朝日(ASAHI)ネットは、ぜひブログを続けて欲しい2025/10/06 07:08

 恐ろしい記事が、9月25日の朝日新聞朝刊の経済面に出ていた。 こうなっているとは、ぜんぜん知らなかった。 見出しは、「消えゆくブログサイト」「アクセス数1/3に 運営撤退相次ぐ」。 「闘病記や被災体験…「消えるのは惜しい」」「保存議論は進まず」。 SNSの普及などに伴い、ブログサイトの閉鎖が相次いでいる。 閉鎖されたブログの記事は消滅する。 保存の動きもあるが、無数の私的な記録を後世に残すべきなのか、議論は深まっていない、とある。

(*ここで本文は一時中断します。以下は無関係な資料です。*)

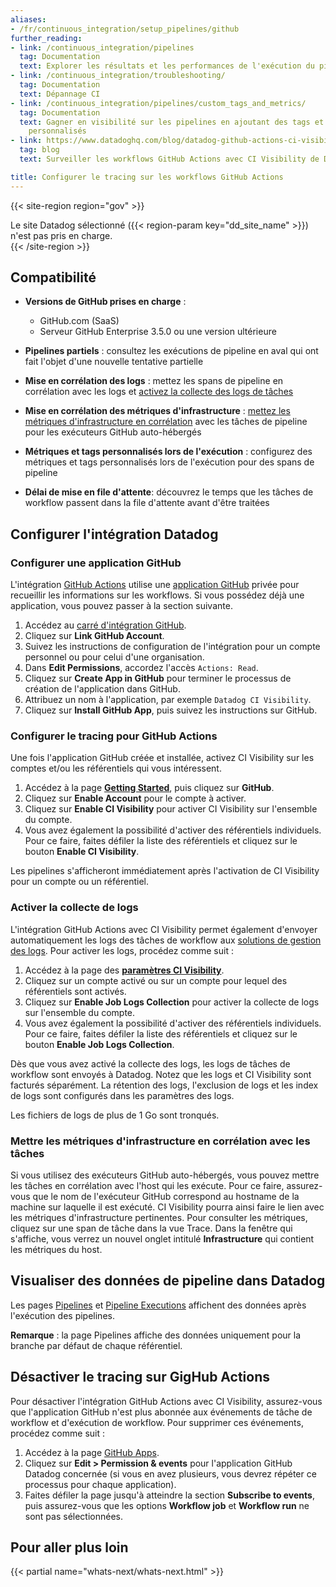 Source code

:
 ```yaml
---
aliases:
- /fr/continuous_integration/setup_pipelines/github
further_reading:
- link: /continuous_integration/pipelines
  tag: Documentation
  text: Explorer les résultats et les performances de l'exécution du pipeline
- link: /continuous_integration/troubleshooting/
  tag: Documentation
  text: Dépannage CI
- link: /continuous_integration/pipelines/custom_tags_and_metrics/
  tag: Documentation
  text: Gagner en visibilité sur les pipelines en ajoutant des tags et des métriques
    personnalisés
- link: https://www.datadoghq.com/blog/datadog-github-actions-ci-visibility/
  tag: blog
  text: Surveiller les workflows GitHub Actions avec CI Visibility de Datadog

title: Configurer le tracing sur les workflows GitHub Actions
---
```


{{< site-region region="gov" >}}
<div class="alert alert-warning">Le site Datadog sélectionné ({{< region-param key="dd_site_name" >}}) n'est pas pris en charge.</div>
{{< /site-region >}}

## Compatibilité
- **Versions de GitHub prises en charge** :
  - GitHub.com (SaaS)
  - Serveur GitHub Enterprise 3.5.0 ou une version ultérieure
- **Pipelines partiels** : consultez les exécutions de pipeline en aval qui ont fait l'objet d'une nouvelle tentative partielle

- **Mise en corrélation des logs** : mettez les spans de pipeline en corrélation avec les logs et [activez la collecte des logs de tâches][10]

- **Mise en corrélation des métriques d'infrastructure** : [mettez les métriques d'infrastructure en corrélation][11] avec les tâches de pipeline pour les exécuteurs GitHub auto-hébergés

- **Métriques et tags personnalisés lors de l'exécution** : configurez des métriques et tags personnalisés lors de l'exécution pour des spans de pipeline

- **Délai de mise en file d'attente**: découvrez le temps que les tâches de workflow passent dans la file d'attente avant d'être traitées

## Configurer l'intégration Datadog

### Configurer une application GitHub

L'intégration [GitHub Actions][1] utilise une [application GitHub][2] privée pour recueillir les informations sur les workflows. Si vous possédez déjà une application, vous pouvez passer à la section suivante.

1. Accédez au [carré d'intégration GitHub][3].
2. Cliquez sur **Link GitHub Account**.
3. Suivez les instructions de configuration de l'intégration pour un compte personnel ou pour celui d'une organisation.
4. Dans **Edit Permissions**, accordez l'accès `Actions: Read`.
5. Cliquez sur **Create App in GitHub** pour terminer le processus de création de l'application dans GitHub.
6. Attribuez un nom à l'application, par exemple `Datadog CI Visibility`.
7. Cliquez sur **Install GitHub App**, puis suivez les instructions sur GitHub.

### Configurer le tracing pour GitHub Actions

Une fois l'application GitHub créée et installée, activez CI Visibility sur les comptes et/ou les référentiels qui vous intéressent.

1. Accédez à la page **[Getting Started][4]**, puis cliquez sur **GitHub**.
2. Cliquez sur **Enable Account** pour le compte à activer.
3. Cliquez sur **Enable CI Visibility** pour activer CI Visibility sur l'ensemble du compte.
4. Vous avez également la possibilité d'activer des référentiels individuels. Pour ce faire, faites défiler la liste des référentiels et cliquez sur le bouton **Enable CI Visibility**.

Les pipelines s'afficheront immédiatement après l'activation de CI Visibility pour un compte ou un référentiel.

### Activer la collecte de logs

L'intégration GitHub Actions avec CI Visibility permet également d'envoyer automatiquement les logs des tâches de workflow aux [solutions de gestion des logs][5]. Pour activer les logs, procédez comme suit :

1. Accédez à la page des **[paramètres CI Visibility][6]**.
2. Cliquez sur un compte activé ou sur un compte pour lequel des référentiels sont activés.
3. Cliquez sur **Enable Job Logs Collection** pour activer la collecte de logs sur l'ensemble du compte.
4. Vous avez également la possibilité d'activer des référentiels individuels. Pour ce faire, faites défiler la liste des référentiels et cliquez sur le bouton **Enable Job Logs Collection**.

Dès que vous avez activé la collecte des logs, les logs de tâches de workflow sont envoyés à Datadog. Notez que les logs et CI Visibility sont facturés séparément. La rétention des logs, l'exclusion de logs et les index de logs sont configurés dans les paramètres des logs.

Les fichiers de logs de plus de 1 Go sont tronqués.

### Mettre les métriques d'infrastructure en corrélation avec les tâches

Si vous utilisez des exécuteurs GitHub auto-hébergés, vous pouvez mettre les tâches en corrélation avec l'host qui les exécute. Pour ce faire, assurez-vous que le nom de l'exécuteur GitHub correspond au hostname de la machine sur laquelle il est exécuté. CI Visibility pourra ainsi faire le lien avec les métriques d'infrastructure pertinentes. Pour consulter les métriques, cliquez sur une span de tâche dans la vue Trace. Dans la fenêtre qui s'affiche, vous verrez un nouvel onglet intitulé **Infrastructure** qui contient les métriques du host.

## Visualiser des données de pipeline dans Datadog

Les pages [Pipelines][7] et [Pipeline Executions][8] affichent des données après l'exécution des pipelines.

**Remarque** : la page Pipelines affiche des données uniquement pour la branche par défaut de chaque référentiel.

## Désactiver le tracing sur GigHub Actions

Pour désactiver l'intégration GitHub Actions avec CI Visibility, assurez-vous que l'application GitHub n'est plus abonnée aux événements de tâche de workflow et d'exécution de workflow. Pour supprimer ces événements, procédez comme suit :

1. Accédez à la page [GitHub Apps][9].
2. Cliquez sur **Edit > Permission & events** pour l'application GitHub Datadog concernée (si vous en avez plusieurs, vous devrez répéter ce processus pour chaque application).
3. Faites défiler la page jusqu'à atteindre la section **Subscribe to events**, puis assurez-vous que les options **Workflow job** et **Workflow run** ne sont pas sélectionnées.


## Pour aller plus loin

{{< partial name="whats-next/whats-next.html" >}}

[1]: https://docs.github.com/actions
[2]: https://docs.github.com/developers/apps/getting-started-with-apps/about-apps
[3]: https://app.datadoghq.com/integrations/github/
[4]: https://app.datadoghq.com/ci/setup/pipeline?provider=github
[5]: https://docs.datadoghq.com/fr/logs/
[6]: https://app.datadoghq.com/ci/settings
[7]: https://app.datadoghq.com/ci/pipelines
[8]: https://app.datadoghq.com/ci/pipeline-executions
[9]: https://github.com/settings/apps
[10]: https://docs.datadoghq.com/fr/continuous_integration/pipelines/github/#enable-log-collection
[11]: https://docs.datadoghq.com/fr/continuous_integration/pipelines/github/#correlate-infrastructure-metrics-to-jobs
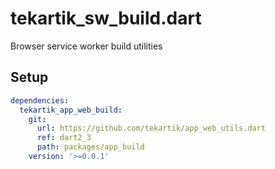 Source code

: # tekartik_sw_build.dart

Browser service worker build utilities

## Setup

```yaml
dependencies:
  tekartik_app_web_build:
    git:
      url: https://github.com/tekartik/app_web_utils.dart
      ref: dart2_3
      path: packages/app_build
    version: '>=0.0.1'
```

 ブログの全盛期は2000年代前半、03年に「はてなダイアリー(はてなブログに統合)」が開始、「ライブドアブログ」などが相次いで参入した。 だが、05年ごろからmixi、Twitter(現X)やFacebookといったSNSの台頭で、ブログの存在感は急速に薄れていった、という。 2019年に「Yahoo!ブログ」、23年には「LINE BLOG」がサイトを閉じ、「gooブログ」は今年4月に11月でサイトを終了させると発表した。

 私は、1991(平成3)年3月から、パソコン通信ASAHIネットに電子フォーラム「等々力短信・サロン」を設けてもらい、「等々力短信」を配信し始めた(ASAHIネットは、2019(令和元)年5月31日に電子フォーラムのサービスを終了した)。 パソコン通信からインターネットのプロバイダーとなったASAHIネットは、2005(平成17)年5月にブログサイト「アサブロ」を開設したので、私は同月14日から「轟亭の小人閑居日記」http://kbaba.asablo.jp/blogを始めた。 少し経って、ブログの内容に個人名を書くことも多いので、パソコン通信時代のASAHIネットの実名公開の方針に従い、「轟亭の小人閑居日記 馬場紘二」と表題に実名を加えて、現在に至っている。

 2005年5月から、20年間、ブログは毎日約1200字、原稿用紙3枚、A4判一枚ほどの分量を書き続けている。 ブログは生き甲斐だ。 どんなことを綴っているか。 毎月月末に、その月の分のINDEXをアップしているので、欄外「索引」のカテゴリーをクリックして頂くと、ヅラヅラと出て来る。 主なテーマは、福沢諭吉、落語、俳句。 膨大な蓄積ができ、しかも、どなたでも読むことができる。 たとえば落語だけでも、明治時代からという伝統ある落語会、落語研究会を毎回、マクラからオチまで書いている。 この20年の平成から令和にかけての落語家がどんな噺をしていたか、後の世に参考になることもあるのではないだろうか。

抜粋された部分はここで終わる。